[PROVIDED DATA Boundary: Start]

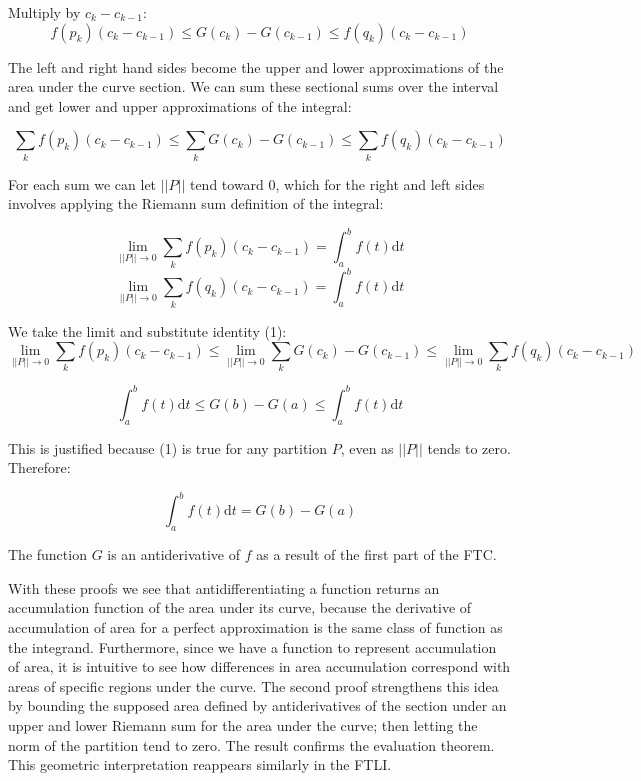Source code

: \documentclass[11pt]{article}
\begin{document}
Multiply by $c_k-c_{k-1}$:
$$f(p_k)(c_k-c_{k-1})\leq G(c_k)-G(c_{k-1})\leq f(q_k)(c_k-c_{k-1})$$

The left and right hand sides become the upper and lower approximations of the area under the curve section. We can sum these sectional sums over the interval and get lower and upper approximations of the integral:

$$\sum_k f(p_k)(c_k-c_{k-1})\leq \sum_k G(c_k)-G(c_{k-1})\leq \sum_k f(q_k)(c_k-c_{k-1})$$

For each sum we can let  $||P||$ tend toward $0$, which for the right and left sides involves applying the Riemann sum definition of the integral:

$$\lim_{||P||\to 0}\sum_k f(p_k)(c_k-c_{k-1}) = \int_{a}^{b}{f(t)\mathrm{d}t}$$
$$\lim_{||P||\to 0}\sum_k f(q_k)(c_k-c_{k-1}) = \int_{a}^{b}{f(t)\mathrm{d}t}$$

We take the limit and substitute identity (1):
$$\lim_{||P||\to 0}\sum_k f(p_k)(c_k-c_{k-1})\leq \lim_{||P||\to 0} \sum_k G(c_k)-G(c_{k-1})\leq \lim_{||P||\to 0}\sum_k f(q_k)(c_k-c_{k-1})$$

$$\int_{a}^{b}{f(t)\mathrm{d}t}\leq G(b)-G(a)\leq \int_{a}^{b}{f(t)\mathrm{d}t}$$

This is justified because (1) is true for any partition $P$, even as $||P||$ tends to zero. Therefore:

$$\int_{a}^{b}{f(t)\mathrm{d}t} = G(b)-G(a)$$\normalsize

The function $G$ is an antiderivative of $f$ as a result of the first part of the FTC.


With these proofs we see that antidifferentiating a function returns an accumulation function of the area under its curve, because the derivative of accumulation of area for a perfect approximation is the same class of function as the integrand. Furthermore, since we have a function to represent accumulation of area, it is intuitive to see how differences in area accumulation correspond with areas of specific regions under the curve. The second proof strengthens this idea by bounding the supposed area defined by antiderivatives of the section under an upper and lower Riemann sum for the area under the curve; then letting the norm of the partition tend to zero. The result confirms the evaluation theorem. This geometric interpretation reappears similarly in the FTLI.
\end{document}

[PROVIDED DATA Boundary: End]

• **WHAT TO DO**: Using the data above, repeat exactly the lines that begin at the line with "This is justified" and end at the line with "The function $G$", both ends included.

• **ANSWER FOR THIS EXERCISE**:
This is justified because (1) is true for any partition $P$, even as $||P||$ tends to zero. Therefore:

$$\int_{a}^{b}{f(t)\mathrm{d}t} = G(b)-G(a)$$\normalsize

The function $G$ is an antiderivative of $f$ as a result of the first part of the FTC.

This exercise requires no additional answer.